En el extenso paisaje de la producción frutihortícola, donde la disponibilidad de recursos define las posibilidades, una nueva estrategia está ganando terreno. Investigadores del INTA y la Universidad Nacional de Santiago del Estero están explorando el potencial de los bioinsumos como una alternativa prometedora para optimizar la producción frutihortícola. Este enfoque no solo busca incrementar los rendimientos, sino también responder a las demandas de un mercado cada vez más exigente en términos de sustentabilidad y calidad alimentaria.
Un enfoque sostenible para un mercado exigente
Silvana Ruiz, especialista en calidad de poscosecha del INTA, explicó que este proyecto responde a una doble demanda: por un lado, de los productores que buscan alternativas a los fertilizantes y pesticidas convencionales, cuyo costo puede resultar prohibitivo; y por otro, de los consumidores, cada vez más interesados en alimentos inocuos y seguros para la salud. “Los bioinsumos representan una respuesta sostenible a estas necesidades, permitiendo una producción más amigable con el ambiente”, destacó Ruiz.
El Comité Asesor de Bioinsumos de Uso Agrícola de Argentina (CABUA) los define como productos biológicos elaborados a partir de microorganismos o compuestos bioactivos, diseñados para mejorar la producción agrícola y contribuir al saneamiento ambiental. Esta tecnología no solo permite obtener mejores rendimientos, sino también reducir la presión de plagas y enfermedades, sin dejar residuos que puedan comprometer la calidad del producto final.

Resultados que generan entusiasmo
Durante la campaña 2023/2024, se realizaron ensayos con sandías, uno de los cultivos emblema de la región. Yesica Gramajo Domínguez, especialista en Horticultura del INTA, explicó que el objetivo era comparar el desempeño de las plantas tratadas con bioinsumos frente a aquellas que recibieron fertilización convencional. Los resultados no dejaron lugar a dudas: las plantas con bioinsumos mostraron una mejor sanidad y resistencia al estrés térmico e hídrico, lo que les permitió completar su ciclo fenológico, algo que no lograron sus contrapartes convencionales.

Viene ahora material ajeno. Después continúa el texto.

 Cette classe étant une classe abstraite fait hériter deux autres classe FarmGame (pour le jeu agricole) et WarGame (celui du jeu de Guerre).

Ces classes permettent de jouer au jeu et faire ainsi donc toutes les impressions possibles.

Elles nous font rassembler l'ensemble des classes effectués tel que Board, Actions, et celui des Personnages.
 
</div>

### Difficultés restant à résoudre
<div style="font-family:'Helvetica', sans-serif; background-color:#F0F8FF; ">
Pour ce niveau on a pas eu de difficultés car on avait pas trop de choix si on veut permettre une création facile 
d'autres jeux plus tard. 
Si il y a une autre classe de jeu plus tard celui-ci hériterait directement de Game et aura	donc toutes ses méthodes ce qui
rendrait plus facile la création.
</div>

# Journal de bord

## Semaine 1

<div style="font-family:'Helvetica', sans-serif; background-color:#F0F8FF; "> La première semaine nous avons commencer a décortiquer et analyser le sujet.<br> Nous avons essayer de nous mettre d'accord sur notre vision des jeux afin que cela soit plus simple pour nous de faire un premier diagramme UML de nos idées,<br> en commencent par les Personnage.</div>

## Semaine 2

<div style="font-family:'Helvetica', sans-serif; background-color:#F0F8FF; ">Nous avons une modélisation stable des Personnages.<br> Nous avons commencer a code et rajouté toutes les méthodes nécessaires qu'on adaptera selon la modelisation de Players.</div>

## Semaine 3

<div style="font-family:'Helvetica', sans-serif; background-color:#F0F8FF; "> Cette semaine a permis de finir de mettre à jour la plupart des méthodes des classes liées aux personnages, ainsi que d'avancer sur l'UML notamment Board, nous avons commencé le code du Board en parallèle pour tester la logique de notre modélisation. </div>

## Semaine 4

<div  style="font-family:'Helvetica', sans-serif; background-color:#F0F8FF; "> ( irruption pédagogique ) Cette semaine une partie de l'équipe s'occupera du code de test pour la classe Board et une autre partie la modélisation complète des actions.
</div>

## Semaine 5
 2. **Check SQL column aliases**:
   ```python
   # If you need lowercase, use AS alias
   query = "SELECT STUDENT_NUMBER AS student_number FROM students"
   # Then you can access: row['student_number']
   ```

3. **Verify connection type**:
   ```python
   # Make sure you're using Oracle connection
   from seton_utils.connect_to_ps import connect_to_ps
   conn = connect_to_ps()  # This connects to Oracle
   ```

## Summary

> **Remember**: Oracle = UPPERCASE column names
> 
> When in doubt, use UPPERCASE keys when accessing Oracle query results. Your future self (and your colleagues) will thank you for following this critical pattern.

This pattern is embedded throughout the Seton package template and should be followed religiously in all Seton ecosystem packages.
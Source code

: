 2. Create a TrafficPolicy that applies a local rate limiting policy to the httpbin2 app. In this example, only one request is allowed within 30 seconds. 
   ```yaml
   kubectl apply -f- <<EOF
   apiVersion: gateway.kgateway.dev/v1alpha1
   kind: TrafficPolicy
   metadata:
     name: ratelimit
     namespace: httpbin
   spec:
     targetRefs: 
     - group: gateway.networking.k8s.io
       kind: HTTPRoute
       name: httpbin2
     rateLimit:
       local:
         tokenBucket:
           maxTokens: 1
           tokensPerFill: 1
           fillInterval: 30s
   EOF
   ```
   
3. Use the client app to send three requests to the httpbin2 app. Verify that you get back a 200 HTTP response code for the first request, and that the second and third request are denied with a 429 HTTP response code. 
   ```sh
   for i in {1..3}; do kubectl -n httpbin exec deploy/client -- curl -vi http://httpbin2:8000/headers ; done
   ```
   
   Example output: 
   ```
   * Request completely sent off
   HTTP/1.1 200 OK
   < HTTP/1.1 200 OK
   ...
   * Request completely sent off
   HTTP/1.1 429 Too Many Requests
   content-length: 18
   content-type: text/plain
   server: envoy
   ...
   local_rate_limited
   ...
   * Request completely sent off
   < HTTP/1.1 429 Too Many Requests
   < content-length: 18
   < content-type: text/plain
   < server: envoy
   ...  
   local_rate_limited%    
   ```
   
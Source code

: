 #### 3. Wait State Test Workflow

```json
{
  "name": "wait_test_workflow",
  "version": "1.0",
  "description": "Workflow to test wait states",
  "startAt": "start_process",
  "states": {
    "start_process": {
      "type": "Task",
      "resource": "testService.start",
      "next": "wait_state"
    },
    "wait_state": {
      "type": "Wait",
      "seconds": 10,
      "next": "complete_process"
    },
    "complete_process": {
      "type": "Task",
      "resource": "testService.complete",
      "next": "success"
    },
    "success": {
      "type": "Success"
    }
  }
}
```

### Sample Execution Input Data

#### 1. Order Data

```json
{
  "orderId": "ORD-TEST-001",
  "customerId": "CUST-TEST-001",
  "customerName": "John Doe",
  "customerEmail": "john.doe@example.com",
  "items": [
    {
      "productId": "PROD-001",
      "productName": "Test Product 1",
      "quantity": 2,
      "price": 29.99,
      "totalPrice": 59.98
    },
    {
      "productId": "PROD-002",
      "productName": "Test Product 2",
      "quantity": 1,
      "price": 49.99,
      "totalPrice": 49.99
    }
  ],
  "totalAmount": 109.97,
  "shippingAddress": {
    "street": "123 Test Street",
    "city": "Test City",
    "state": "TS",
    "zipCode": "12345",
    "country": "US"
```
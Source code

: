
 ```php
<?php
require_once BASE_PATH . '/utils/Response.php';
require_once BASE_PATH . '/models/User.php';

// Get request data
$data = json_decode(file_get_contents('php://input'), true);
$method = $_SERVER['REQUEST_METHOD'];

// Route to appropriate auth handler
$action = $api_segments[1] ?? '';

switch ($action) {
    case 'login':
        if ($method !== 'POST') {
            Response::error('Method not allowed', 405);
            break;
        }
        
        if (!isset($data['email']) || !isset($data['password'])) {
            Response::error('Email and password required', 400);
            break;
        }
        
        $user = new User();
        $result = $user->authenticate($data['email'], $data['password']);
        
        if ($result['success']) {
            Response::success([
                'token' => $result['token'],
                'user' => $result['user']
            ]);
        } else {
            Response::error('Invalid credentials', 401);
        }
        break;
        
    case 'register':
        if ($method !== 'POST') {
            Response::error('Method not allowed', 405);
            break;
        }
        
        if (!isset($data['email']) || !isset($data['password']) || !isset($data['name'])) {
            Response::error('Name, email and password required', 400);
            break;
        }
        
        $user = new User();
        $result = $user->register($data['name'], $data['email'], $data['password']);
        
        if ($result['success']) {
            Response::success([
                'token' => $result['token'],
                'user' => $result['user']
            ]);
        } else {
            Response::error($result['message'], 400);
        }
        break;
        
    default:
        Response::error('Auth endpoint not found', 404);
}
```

En términos de rendimiento, el uso de bioestimulantes también marcó una diferencia significativa. “Las plantas tratadas con el bioinsumo rindieron 150.000 kilogramos por hectárea, mientras que las de fertilización convencional alcanzaron apenas 115.200 kilogramos”, detalló Gramajo Domínguez. Este aumento en la productividad refuerza el potencial de los bioinsumos como una herramienta clave para la producción eficiente.
Calidad y desafíos por delante
Aunque los indicadores de calidad, como grados brix, acidez y espesor de la corteza, no mostraron diferencias significativas entre ambos tratamientos, los investigadores consideran que los bioinsumos ofrecen ventajas que van más allá de los números. Ruiz subrayó que estos productos no solo mejoran el rendimiento, sino también aportan a la sustentabilidad del sistema productivo al reducir la huella ambiental.
A pesar de los avances, aún quedan aspectos por investigar. “Debemos seguir evaluando la calidad funcional de los frutos y su impacto en la salud humana”, puntualizó Gramajo Domínguez. No obstante, los resultados obtenidos hasta ahora son alentadores y abren la puerta a una nueva etapa en la producción frutihortícola.
Una herramienta con futuro
En un contexto global donde los recursos naturales son cada vez más limitados, los bioinsumos se presentan como una alternativa eficiente para mejorar la productividad agrícola y garantizar alimentos de calidad. Su implementación podría significar un cambio positivo para productores y consumidores, contribuyendo al desarrollo de una agricultura más sostenible.